Trellis based quantization using the MAP-criterion and its application to multiple correlated sources
Stephan Hellerbrand (Utbytesstudent)
Many of the information sources of interest are of a continuous nature, e.g. speech, images and video. They can be represented without loss at discrete time according to the sampling theorem. The amplitude values can assume infinitely many values and therefore would require an infinite number of bits to be represented without loss. The method to encode a sequence of continuous amplitude samples with a finite number of bits is called quantization.
A very efficient method for quantization is based on trellises. In this type of quantization, the reproducer values of a scalar quantizer are used as the labels of transitions in a trellis. The bits that belong to the branch sequence leading to the minimum distortion path through the trellis are stored / transmitted.
Many trellis quantization schemes employ the Viterbi-algorithm for finding the minimum distortion path through the trellis. There is one main drawback that comes with using the Viterbi-algorithm for trellis source coding. Since the best initial state is unknown in the encoder and the decoder a high distortion per sample is caused during the beginning of the trellis by choosing a fixed state as initial state. This problem becomes crucial for short block lengths where the impact on overall distortion is higher.
A new trellis based quantization scheme which finds a path using the tailbiting BCJR-algorithm was proposed by Anderson and Eriksson in 2003.
According to the tailbiting-property, the beginning and ending state of this path are the same and therefore the unique path can be reconstructed in the decoder if the bit sequence and the trellis are known. This method has shown to result in improved performance over the Viterbi-algorithm. However, a problem of this method is that in some cases the path that was determined by the BCJR algorithm does not tailbite.

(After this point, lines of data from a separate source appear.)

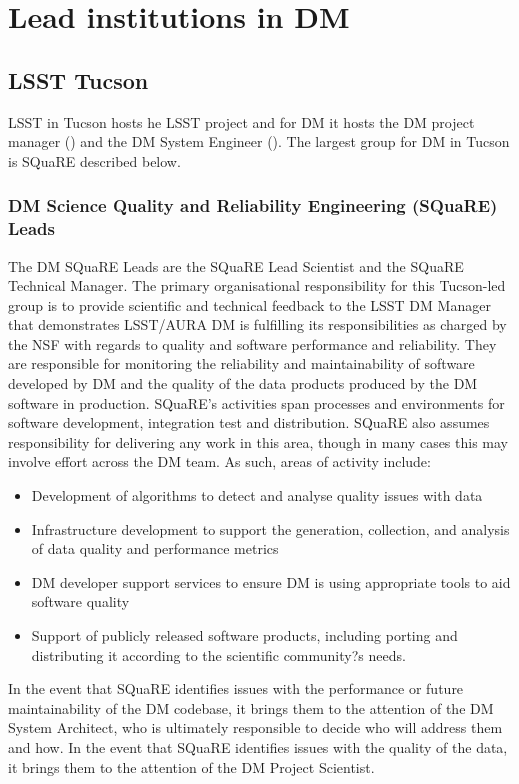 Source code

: \section {Lead institutions in DM } \label{sect:leadtutes}
\subsection {LSST Tucson}\label{sect:tucson}
LSST in Tucson hosts he LSST project and for DM it hosts  the DM project manager () and the DM System Engineer (). The largest group for DM in Tucson is SQuaRE described below. 

\subsubsection{DM Science Quality and Reliability Engineering (SQuaRE) Leads \label{sect:square}}
The DM SQuaRE Leads are the SQuaRE Lead Scientist and the SQuaRE Technical Manager.  The primary organisational responsibility for this Tucson-led group is to provide scientific and technical feedback to the LSST DM Manager that demonstrates LSST/AURA DM is fulfilling its responsibilities as charged by the NSF with regards to quality and software performance and reliability.
They are responsible for monitoring the reliability and maintainability of software developed by DM and the quality of the data products produced by the DM software in production. SQuaRE's activities span processes and environments for software development, integration test and distribution.  SQuaRE also assumes responsibility for delivering any work in this area, though in many cases this may involve effort across the DM team.
As such, areas of activity include:
\begin{itemize}
	\item Development of algorithms to detect and analyse quality issues with data
	\item Infrastructure development to support the generation, collection, and analysis of data quality and performance metrics
	\item DM developer support services to ensure DM is using appropriate tools to aid software quality
	\item Support of publicly released software products, including porting and distributing it according to the scientific community?s needs.
\end{itemize}

In the event that SQuaRE identifies issues with the performance or future maintainability of the DM codebase, it brings them to the attention of the DM System Architect, who is ultimately responsible to decide who will address them and how. In the event that SQuaRE identifies issues with the quality of the data, it brings them to the attention of the DM Project Scientist.


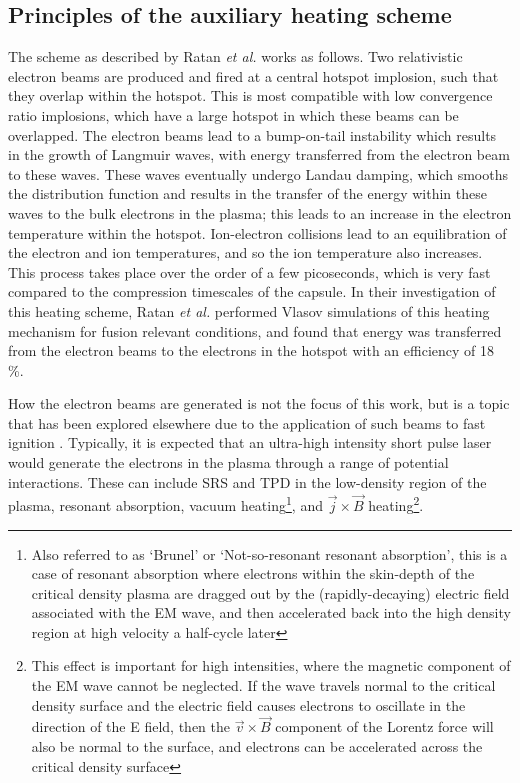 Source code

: \subsection{Principles of the auxiliary heating scheme}

The scheme as described by Ratan \textit{et al.} \cite{Ratan2017} works as follows. Two relativistic electron beams are produced and fired at a central hotspot implosion, such that they overlap within the hotspot. This is most compatible with low convergence ratio implosions, which have a large hotspot in which these beams can be overlapped. The electron beams lead to a bump-on-tail instability which results in the growth of Langmuir waves, with energy transferred from the electron beam to these waves. These waves eventually undergo Landau damping, which smooths the distribution function and results in the transfer of the energy within these waves to the bulk electrons in the plasma; this leads to an increase in the electron temperature within the hotspot. Ion-electron collisions lead to an equilibration of the electron and ion temperatures, and so the ion temperature also increases. This process takes place over the order of a few picoseconds, which is very fast compared to the compression timescales of the capsule. In their investigation of this heating scheme, Ratan \textit{et al.} performed Vlasov simulations of this heating mechanism for fusion relevant conditions, and found that energy was transferred from the electron beams to the electrons in the hotspot with an efficiency of 18 \%.

How the electron beams are generated is not the focus of this work, but is a topic that has been explored elsewhere due to the application of such beams to fast ignition \cite{Tabak2005, Kemp2014}. Typically, it is expected that an ultra-high intensity short pulse laser would generate the electrons in the plasma through a range of potential interactions. These can include SRS and TPD in the low-density region of the plasma,  resonant absorption, vacuum heating\footnote{Also referred to as `Brunel' or `Not-so-resonant resonant absorption', this is a case of resonant absorption where electrons within the skin-depth of the critical density plasma are dragged out by the (rapidly-decaying) electric field associated with the EM wave, and then accelerated back into the high density region at high velocity a half-cycle later}, and $\vec{j} \times \vec{B}$ heating\footnote{This effect is important for high intensities, where the magnetic component of the EM wave cannot be neglected. If the wave travels normal to the critical density surface and the electric field causes electrons to oscillate in the direction of the E field, then the $\vec{v} \times \vec{B}$ component of the Lorentz force will also be normal to the surface, and electrons can be accelerated across the critical density surface}\cite{Wilks1997}.

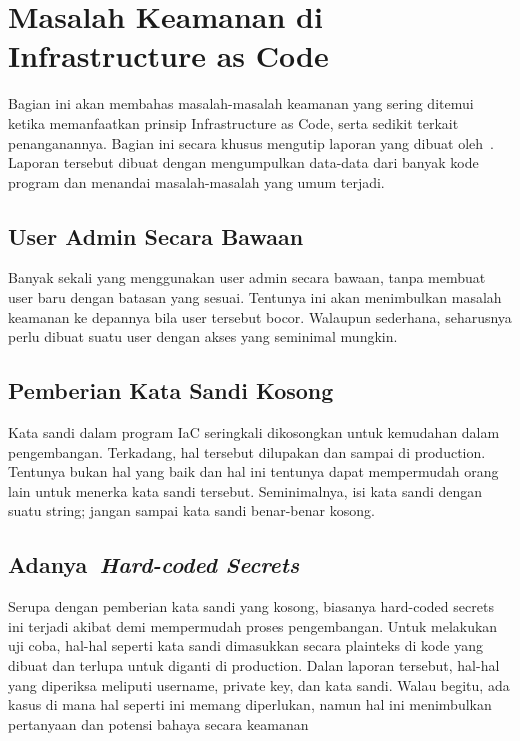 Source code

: \section{Masalah Keamanan di Infrastructure as Code}


Bagian ini akan membahas masalah-masalah keamanan yang sering ditemui ketika memanfaatkan prinsip Infrastructure as Code, serta sedikit terkait penanganannya. Bagian ini secara khusus mengutip laporan yang dibuat oleh~\cite{8812041}. Laporan tersebut dibuat dengan mengumpulkan data-data dari banyak kode program dan menandai masalah-masalah yang umum terjadi.

\subsection{User Admin Secara Bawaan}
Banyak sekali yang menggunakan user admin secara bawaan, tanpa membuat user baru dengan batasan yang sesuai. Tentunya ini akan menimbulkan masalah keamanan ke depannya bila user tersebut bocor. Walaupun sederhana, seharusnya perlu dibuat suatu user dengan akses yang seminimal mungkin.

\subsection{Pemberian Kata Sandi Kosong}
Kata sandi dalam program IaC seringkali dikosongkan untuk kemudahan dalam pengembangan. Terkadang, hal tersebut dilupakan dan sampai di production. Tentunya bukan hal yang baik dan hal ini tentunya dapat mempermudah orang lain untuk menerka kata sandi tersebut. Seminimalnya, isi kata sandi dengan suatu string; jangan sampai kata sandi benar-benar kosong.

\subsection{Adanya~\textit{Hard-coded Secrets}}
Serupa dengan pemberian kata sandi yang kosong, biasanya hard-coded secrets ini terjadi akibat demi mempermudah proses pengembangan. Untuk melakukan uji coba, hal-hal seperti kata sandi dimasukkan secara plainteks di kode yang dibuat dan terlupa untuk diganti di production. Dalan laporan tersebut, hal-hal yang diperiksa meliputi username, private key, dan kata sandi. Walau begitu, ada kasus di mana hal seperti ini memang diperlukan, namun hal ini menimbulkan pertanyaan dan potensi bahaya secara keamanan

One working item in this thesis is to determine the reasons for this problem and to find and evaluate possible solutions. One suboptimum solution that has been found so far is to modify the paths only at the trellis start and the trellis end to achieve tailbiting while minimizing the distortion caused by this constraint.
Another potential task is to modify this variant of trellis quantization for encoding multiple correlated sources. According to Rate-Distortion theory, a system that uses the correlation between concurrent source-samples achieves higher performance than a system that separately encodes the given sources.
In addition, the maximum performance that can be achieved is known and can be used to evaluate the modified trellis quantization scheme.